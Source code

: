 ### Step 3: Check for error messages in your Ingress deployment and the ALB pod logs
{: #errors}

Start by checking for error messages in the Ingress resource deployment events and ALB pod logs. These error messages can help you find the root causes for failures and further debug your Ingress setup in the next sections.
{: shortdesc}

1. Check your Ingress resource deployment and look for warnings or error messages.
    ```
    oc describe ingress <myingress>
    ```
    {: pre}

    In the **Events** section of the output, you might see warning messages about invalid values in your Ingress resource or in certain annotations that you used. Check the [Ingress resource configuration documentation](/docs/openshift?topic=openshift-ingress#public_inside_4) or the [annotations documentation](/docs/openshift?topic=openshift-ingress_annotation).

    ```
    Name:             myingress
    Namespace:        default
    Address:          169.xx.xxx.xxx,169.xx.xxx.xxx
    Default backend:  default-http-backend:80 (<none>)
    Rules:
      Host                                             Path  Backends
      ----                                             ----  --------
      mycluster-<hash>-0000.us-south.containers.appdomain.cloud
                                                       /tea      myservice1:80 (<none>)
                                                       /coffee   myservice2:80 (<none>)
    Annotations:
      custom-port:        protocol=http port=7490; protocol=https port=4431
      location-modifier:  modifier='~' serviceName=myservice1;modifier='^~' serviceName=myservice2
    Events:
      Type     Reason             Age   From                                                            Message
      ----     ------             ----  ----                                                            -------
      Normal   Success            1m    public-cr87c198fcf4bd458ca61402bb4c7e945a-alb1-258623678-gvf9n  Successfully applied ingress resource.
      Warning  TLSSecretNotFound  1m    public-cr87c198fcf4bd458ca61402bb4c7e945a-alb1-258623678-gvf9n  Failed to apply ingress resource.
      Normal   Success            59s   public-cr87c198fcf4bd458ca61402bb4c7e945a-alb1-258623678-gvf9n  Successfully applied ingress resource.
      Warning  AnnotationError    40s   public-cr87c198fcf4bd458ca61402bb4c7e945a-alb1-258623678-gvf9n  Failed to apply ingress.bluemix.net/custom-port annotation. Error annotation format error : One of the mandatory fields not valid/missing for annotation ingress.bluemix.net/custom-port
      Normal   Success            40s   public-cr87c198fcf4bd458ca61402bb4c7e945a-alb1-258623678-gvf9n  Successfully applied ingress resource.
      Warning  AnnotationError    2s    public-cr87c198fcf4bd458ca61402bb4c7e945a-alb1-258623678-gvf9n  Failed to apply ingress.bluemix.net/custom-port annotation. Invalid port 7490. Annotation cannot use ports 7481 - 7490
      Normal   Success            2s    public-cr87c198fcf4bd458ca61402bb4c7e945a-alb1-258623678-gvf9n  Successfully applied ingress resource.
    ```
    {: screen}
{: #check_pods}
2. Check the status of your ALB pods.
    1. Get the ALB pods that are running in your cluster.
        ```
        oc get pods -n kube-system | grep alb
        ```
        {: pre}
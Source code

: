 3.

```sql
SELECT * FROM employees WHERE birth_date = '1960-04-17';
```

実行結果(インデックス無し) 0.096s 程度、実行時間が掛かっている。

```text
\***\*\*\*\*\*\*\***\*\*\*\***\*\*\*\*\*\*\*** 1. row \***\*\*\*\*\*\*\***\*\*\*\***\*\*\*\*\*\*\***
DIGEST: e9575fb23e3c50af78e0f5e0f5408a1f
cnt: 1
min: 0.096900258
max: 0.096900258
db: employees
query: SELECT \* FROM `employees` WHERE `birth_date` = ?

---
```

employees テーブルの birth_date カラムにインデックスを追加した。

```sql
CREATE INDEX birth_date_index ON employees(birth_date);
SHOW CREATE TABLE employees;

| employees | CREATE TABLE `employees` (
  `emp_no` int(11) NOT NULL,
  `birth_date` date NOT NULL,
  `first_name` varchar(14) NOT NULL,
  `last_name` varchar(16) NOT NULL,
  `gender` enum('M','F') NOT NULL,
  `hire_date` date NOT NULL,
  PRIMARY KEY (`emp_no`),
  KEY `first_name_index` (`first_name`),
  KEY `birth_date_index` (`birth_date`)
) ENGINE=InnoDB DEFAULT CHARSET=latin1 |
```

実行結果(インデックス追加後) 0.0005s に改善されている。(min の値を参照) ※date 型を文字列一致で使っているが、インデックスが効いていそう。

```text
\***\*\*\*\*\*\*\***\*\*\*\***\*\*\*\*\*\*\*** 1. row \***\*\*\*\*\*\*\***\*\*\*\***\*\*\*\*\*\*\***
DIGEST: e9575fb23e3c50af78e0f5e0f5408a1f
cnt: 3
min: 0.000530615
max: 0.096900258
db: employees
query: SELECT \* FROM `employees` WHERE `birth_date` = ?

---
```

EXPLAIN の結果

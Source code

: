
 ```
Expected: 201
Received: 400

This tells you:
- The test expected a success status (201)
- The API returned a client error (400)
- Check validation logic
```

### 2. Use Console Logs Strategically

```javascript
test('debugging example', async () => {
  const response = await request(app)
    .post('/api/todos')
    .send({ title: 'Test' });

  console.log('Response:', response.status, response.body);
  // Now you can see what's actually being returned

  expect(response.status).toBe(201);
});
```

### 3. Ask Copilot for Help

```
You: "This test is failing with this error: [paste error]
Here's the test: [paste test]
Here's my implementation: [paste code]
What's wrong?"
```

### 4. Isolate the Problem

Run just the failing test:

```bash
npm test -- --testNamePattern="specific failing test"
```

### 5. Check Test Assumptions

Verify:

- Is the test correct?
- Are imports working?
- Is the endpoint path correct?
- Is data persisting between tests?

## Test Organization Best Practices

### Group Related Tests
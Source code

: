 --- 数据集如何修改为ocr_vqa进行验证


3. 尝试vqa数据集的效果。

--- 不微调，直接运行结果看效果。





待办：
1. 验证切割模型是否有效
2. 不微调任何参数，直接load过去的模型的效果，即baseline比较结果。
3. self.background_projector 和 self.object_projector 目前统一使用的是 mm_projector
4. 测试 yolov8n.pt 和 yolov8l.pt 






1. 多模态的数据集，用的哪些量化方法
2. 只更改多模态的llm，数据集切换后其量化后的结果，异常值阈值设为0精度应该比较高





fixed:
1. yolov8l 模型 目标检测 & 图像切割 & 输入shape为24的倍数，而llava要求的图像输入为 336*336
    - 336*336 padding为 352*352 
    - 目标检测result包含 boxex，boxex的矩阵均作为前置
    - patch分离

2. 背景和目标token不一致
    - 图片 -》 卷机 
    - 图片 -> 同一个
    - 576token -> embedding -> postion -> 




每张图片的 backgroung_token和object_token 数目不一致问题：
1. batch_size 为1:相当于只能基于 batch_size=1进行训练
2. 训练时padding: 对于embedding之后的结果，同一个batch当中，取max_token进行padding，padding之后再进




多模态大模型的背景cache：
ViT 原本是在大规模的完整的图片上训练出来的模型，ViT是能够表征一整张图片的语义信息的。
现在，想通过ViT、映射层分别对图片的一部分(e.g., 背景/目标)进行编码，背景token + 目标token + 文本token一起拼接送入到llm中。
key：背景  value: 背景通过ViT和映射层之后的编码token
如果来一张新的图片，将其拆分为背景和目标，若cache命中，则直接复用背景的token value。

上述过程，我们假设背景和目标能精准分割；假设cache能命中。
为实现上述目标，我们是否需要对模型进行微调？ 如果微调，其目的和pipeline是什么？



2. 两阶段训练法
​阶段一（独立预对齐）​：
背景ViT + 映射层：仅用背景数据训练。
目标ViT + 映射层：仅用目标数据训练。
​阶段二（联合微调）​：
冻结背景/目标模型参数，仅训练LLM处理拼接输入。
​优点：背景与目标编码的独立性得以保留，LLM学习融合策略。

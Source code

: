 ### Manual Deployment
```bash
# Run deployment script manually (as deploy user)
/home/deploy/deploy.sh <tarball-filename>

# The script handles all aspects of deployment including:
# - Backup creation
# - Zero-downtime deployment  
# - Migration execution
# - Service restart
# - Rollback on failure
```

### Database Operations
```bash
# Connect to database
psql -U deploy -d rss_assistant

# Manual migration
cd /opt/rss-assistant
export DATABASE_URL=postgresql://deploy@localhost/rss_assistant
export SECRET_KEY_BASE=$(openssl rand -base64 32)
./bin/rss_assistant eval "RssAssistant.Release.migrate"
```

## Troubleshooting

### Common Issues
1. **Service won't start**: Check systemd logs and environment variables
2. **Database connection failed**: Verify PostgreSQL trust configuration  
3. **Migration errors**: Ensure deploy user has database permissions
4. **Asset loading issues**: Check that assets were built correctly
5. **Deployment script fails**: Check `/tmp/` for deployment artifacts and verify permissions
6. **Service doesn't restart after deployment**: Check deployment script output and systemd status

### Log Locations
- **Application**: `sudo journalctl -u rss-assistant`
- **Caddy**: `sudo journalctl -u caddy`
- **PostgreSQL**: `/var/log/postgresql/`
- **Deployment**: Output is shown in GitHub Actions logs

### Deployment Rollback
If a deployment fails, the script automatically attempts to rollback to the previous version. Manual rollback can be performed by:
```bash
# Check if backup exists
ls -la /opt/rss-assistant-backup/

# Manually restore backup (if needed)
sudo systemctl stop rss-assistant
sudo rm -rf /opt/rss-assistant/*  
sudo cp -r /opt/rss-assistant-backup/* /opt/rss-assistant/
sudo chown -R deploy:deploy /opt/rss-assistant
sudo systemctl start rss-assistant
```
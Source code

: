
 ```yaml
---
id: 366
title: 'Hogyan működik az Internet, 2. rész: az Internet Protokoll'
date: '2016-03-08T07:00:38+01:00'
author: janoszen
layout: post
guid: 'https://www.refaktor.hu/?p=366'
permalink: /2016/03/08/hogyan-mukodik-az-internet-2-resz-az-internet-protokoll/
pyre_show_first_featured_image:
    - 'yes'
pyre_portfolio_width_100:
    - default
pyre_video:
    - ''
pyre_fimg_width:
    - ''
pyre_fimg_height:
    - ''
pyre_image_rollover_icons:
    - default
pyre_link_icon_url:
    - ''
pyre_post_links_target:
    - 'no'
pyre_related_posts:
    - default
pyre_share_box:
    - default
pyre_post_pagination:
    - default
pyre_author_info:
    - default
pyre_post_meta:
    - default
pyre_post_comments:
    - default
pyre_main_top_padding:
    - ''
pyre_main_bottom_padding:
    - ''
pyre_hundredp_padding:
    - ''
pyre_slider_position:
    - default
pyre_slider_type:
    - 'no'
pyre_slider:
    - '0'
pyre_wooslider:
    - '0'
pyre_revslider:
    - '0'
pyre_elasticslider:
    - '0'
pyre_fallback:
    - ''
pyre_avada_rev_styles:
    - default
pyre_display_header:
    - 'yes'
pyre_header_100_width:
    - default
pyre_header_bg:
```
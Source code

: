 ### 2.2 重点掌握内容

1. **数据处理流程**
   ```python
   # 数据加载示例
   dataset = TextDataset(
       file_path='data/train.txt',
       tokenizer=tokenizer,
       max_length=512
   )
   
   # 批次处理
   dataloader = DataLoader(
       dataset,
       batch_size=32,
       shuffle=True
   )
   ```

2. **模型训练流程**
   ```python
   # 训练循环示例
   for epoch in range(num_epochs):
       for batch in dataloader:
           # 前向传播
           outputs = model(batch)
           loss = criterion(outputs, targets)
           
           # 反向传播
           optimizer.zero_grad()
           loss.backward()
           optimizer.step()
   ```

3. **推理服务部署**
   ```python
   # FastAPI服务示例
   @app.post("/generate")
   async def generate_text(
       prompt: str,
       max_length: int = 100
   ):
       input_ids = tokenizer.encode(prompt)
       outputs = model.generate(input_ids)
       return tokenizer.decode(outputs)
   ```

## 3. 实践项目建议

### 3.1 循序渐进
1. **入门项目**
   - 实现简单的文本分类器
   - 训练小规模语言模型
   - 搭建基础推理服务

WORK TASK:
Return each line of the data where the word "that" appears.

EXERCISE OUTPUT:
    In the **Events** section of the output, you might see warning messages about invalid values in your Ingress resource or in certain annotations that you used. Check the [Ingress resource configuration documentation](/docs/openshift?topic=openshift-ingress#public_inside_4) or the [annotations documentation](/docs/openshift?topic=openshift-ingress_annotation).
    1. Get the ALB pods that are running in your cluster.
4. **Asset loading issues**: Check that assets were built correctly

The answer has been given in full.